L’invasione degli Space Invaders

Potrebbe suonare strano ma il mio avvicinamento al mondo della programmazione è avvenuto durante il Liceo Classico. L’indirizzo P. N. I (Piano Nazionale di Informatica) prevedeva, oltre alle materie di un classico “tradizionale”, le stesse ore di matematica e fisica di un liceo scientifico e, in quarta e quinta ginnasio, informatica. Il programma si concentrava fondamentalmente sull’apprendimento di Turbo Pascal.

Nonostante non sia mai stato una cima in matematica e abbia sempre odiato i test di logica, i Giochi di Archimede e cose simili (ricordo ancora con orgoglio i miei 18 punti quando, lasciando tutte le risposte in bianco, il punteggio minimo era 20), programmare era una cosa abbastanza naturale: con un paio di miei compagni c’era sempre la sfida a chi riusciva a completare i problemi più velocemente o con meno righe di codice.

All’inizio della prima liceo la maggior parte della classe era sollevata dal non dover più dover scrivere una riga di Turbo Pascal; dal mio punto di vista, invece, sentivo la necessità di approfondire l’argomento perché era divertente riuscire a insegnare a un computer a risolvere un problema.
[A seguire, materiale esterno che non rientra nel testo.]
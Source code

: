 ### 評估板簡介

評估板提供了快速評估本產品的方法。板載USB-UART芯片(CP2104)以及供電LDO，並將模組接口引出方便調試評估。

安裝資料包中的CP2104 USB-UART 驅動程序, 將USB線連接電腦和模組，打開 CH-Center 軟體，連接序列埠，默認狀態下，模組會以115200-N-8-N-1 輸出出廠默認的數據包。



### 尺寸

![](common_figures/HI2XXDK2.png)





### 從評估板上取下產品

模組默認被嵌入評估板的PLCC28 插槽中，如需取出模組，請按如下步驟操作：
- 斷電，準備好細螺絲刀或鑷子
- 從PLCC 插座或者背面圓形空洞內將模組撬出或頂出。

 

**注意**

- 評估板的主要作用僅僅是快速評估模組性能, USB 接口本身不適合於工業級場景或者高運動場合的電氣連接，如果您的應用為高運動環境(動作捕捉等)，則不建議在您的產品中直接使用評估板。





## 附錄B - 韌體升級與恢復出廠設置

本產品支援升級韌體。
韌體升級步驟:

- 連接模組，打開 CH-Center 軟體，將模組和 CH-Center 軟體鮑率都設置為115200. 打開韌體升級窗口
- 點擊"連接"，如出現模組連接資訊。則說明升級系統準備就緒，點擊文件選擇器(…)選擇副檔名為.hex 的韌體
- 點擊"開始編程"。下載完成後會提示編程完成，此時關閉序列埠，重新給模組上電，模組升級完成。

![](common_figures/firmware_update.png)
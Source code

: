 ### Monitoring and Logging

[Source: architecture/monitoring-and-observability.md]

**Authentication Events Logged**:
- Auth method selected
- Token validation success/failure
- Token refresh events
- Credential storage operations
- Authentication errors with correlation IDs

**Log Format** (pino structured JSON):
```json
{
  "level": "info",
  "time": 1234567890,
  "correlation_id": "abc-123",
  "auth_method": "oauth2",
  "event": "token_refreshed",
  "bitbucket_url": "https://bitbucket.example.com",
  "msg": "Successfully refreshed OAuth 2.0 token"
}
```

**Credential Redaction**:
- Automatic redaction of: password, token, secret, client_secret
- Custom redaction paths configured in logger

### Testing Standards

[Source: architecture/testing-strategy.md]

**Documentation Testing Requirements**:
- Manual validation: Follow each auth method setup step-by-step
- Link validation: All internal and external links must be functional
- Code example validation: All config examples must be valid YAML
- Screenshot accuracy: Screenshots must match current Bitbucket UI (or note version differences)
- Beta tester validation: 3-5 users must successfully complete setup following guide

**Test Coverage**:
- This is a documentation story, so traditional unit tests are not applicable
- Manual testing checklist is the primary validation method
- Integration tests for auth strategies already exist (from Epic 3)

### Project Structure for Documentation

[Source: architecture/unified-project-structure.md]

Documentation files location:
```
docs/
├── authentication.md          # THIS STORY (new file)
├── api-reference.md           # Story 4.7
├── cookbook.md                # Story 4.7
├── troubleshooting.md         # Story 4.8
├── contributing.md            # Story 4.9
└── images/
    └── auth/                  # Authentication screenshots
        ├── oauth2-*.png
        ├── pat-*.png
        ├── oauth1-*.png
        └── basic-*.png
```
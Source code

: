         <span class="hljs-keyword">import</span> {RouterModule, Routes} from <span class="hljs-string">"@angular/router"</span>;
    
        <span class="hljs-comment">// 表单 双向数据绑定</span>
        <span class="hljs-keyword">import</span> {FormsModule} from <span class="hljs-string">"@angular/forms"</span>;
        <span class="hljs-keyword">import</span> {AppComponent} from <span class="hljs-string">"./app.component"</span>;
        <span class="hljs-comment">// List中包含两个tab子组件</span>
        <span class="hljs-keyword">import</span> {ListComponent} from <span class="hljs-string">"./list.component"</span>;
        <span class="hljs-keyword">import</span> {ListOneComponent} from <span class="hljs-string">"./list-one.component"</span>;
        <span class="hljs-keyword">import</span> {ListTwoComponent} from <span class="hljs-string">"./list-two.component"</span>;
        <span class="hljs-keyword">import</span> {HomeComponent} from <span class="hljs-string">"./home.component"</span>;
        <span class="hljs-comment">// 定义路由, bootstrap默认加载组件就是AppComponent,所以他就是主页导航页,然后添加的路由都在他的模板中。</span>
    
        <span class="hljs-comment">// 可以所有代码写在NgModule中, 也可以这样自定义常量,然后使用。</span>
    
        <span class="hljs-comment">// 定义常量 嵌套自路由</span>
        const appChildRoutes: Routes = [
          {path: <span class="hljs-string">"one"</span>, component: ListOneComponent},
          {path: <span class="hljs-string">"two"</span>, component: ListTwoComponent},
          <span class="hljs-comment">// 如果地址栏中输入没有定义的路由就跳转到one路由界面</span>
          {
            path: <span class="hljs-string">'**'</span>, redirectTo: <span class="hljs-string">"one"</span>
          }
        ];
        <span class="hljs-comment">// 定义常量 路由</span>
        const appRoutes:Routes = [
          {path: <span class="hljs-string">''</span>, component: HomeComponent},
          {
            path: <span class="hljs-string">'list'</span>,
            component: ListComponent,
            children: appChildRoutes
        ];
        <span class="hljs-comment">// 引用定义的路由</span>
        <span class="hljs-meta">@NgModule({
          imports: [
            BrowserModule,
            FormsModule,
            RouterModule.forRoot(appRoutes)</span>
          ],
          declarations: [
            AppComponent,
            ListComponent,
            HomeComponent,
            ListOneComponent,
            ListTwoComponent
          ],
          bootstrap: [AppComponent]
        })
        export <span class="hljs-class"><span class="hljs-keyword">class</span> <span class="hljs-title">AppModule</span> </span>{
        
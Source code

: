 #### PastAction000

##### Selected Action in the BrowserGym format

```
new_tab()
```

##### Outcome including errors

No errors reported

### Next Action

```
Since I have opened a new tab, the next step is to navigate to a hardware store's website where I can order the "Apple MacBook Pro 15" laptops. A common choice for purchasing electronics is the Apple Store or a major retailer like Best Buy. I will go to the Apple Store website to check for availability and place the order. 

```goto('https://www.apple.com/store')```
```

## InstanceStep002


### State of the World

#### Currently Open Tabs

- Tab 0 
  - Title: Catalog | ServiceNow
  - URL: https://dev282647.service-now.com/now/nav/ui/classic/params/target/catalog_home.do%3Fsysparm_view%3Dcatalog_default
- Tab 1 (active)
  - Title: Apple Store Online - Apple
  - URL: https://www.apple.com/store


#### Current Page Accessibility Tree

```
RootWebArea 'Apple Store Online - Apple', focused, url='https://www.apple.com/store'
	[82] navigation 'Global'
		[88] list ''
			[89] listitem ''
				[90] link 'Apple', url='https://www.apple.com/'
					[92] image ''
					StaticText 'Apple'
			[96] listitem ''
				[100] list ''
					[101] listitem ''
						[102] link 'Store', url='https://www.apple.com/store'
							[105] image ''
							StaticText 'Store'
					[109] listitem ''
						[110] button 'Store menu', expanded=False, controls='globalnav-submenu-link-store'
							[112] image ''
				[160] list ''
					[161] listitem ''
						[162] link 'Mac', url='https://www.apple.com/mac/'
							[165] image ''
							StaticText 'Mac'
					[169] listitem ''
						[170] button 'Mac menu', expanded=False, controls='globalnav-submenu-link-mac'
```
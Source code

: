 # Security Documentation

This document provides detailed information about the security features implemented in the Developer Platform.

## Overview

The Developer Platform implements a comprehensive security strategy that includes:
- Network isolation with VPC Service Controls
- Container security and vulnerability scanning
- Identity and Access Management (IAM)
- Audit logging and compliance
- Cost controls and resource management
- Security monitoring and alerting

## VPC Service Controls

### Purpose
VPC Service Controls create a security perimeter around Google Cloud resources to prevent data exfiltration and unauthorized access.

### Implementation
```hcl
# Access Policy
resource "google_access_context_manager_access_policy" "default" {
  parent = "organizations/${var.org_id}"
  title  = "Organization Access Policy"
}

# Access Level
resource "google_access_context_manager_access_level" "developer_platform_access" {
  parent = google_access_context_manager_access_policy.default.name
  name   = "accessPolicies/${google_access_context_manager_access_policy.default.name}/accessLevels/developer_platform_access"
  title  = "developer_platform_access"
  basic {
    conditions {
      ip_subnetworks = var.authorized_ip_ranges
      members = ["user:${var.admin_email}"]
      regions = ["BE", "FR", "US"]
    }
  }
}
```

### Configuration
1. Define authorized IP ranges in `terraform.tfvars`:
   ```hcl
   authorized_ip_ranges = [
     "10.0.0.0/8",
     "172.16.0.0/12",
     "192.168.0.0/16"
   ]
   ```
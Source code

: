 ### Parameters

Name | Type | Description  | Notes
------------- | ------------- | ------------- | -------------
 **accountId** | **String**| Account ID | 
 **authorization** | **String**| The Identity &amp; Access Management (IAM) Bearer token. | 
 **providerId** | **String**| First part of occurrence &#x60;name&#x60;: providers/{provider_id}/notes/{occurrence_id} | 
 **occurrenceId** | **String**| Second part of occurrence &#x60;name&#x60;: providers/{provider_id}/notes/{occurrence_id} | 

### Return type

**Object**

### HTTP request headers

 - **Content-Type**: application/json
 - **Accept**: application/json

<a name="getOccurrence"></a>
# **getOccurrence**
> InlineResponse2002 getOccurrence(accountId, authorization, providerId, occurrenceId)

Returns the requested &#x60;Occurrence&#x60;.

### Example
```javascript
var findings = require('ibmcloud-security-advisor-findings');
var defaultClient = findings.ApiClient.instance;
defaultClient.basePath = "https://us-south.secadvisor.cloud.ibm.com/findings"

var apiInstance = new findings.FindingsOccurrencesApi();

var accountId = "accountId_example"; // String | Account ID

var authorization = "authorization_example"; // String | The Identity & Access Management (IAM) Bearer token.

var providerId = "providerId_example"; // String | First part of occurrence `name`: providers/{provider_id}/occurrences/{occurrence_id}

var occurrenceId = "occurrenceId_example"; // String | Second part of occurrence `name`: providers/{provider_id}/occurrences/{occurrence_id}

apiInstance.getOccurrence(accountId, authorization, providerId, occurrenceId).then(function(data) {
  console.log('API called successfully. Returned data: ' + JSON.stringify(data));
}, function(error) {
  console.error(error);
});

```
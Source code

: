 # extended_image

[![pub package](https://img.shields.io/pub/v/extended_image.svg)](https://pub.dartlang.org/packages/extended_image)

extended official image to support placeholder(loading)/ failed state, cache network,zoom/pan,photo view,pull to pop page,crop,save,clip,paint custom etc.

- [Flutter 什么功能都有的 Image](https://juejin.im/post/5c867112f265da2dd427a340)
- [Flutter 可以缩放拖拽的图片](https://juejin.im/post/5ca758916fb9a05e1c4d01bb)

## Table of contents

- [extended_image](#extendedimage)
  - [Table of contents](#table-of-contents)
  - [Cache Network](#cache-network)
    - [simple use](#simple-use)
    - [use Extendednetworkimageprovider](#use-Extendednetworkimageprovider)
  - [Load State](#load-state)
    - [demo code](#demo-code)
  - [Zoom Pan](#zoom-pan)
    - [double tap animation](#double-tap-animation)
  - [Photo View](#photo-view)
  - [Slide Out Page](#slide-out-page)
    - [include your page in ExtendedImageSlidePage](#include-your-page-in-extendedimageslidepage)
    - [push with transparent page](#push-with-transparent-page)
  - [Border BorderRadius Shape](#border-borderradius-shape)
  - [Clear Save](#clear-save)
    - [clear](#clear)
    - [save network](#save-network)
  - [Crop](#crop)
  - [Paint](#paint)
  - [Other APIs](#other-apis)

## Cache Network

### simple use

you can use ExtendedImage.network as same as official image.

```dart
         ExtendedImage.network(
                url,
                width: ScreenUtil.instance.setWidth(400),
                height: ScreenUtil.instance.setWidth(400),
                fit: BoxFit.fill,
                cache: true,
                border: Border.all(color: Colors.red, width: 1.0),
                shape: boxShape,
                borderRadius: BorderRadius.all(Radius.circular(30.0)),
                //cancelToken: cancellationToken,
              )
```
Se dal punto di vista dell’IT sperimentavo tutte le distribuzioni di Linux di quegli anni, con la programmazione mi orientavo più sullo sviluppo web avendo capito i limiti di Turbo Pascal ed essendo spaventato dal fatto che mia sorella, al primo anno di ingegneria informatica all’università, non riuscisse a venire a capo di Java.

Lo sviluppo web può sembrare semplice ma io l’ho ritenuto sempre affascinante, complesso e, al tempo stesso, completo: unire contenuti testuali, video, immagini, acquisire o richiedere dati in modo dinamico a un database, sviluppare un’interfaccia grafica intuitiva, la gestione degli errori causati dagli utenti con spiegazioni che fossero umano-comprensibili e, infine, nonostante il rispetto di tutti gli standard, doversi barcamenare per fare in modo che il sito funzionasse correttamente con tutti i browser presenti sul mercato (cosa che, negli ultimi anni, si è complicata ulteriormente dovendosi adattare a tutti i nuovi dispositivi con schermi di dimensioni differenti e interfacce di controllo touch screen).

La programmazione per il web è, come dicevo prima, una disciplina completa perché permette allo sviluppatore di scontrarsi con varie difficoltà appartenenti a categorie differenti: back-end, front-end, database, user interface, compatibilità multipiattaforma, ecc… che non possono fare altro che renderti un programmatore migliore, attento tanto alla funzionalità del programma quanto al fatto che sia a prova di idiota.

Se Martin Amis, autore del libro sopracitato, aveva capito le potenzialità in termini economici e occupazionali legate al mondo dell’informatica già nel 1982, è chiaro che, a più di vent’anni di distanza, nel nostro paese stiamo rimanendo indietro ancora una volta rispetto al resto del mondo; così come è avvenuto per l’insegnamento delle lingue straniere, sarebbe importante introdurre lo studio delle basi di programmazione fin dalla scuola primaria. Ovviamente questa cosa avrebbe senso se indirizzata subito a risvolti pratici: creiamo un gioco insieme, scriviamo un programma per risolvere problemi quotidiani; e non fermandosi solo alla teoria delle condizioni if, then, else o ai loop.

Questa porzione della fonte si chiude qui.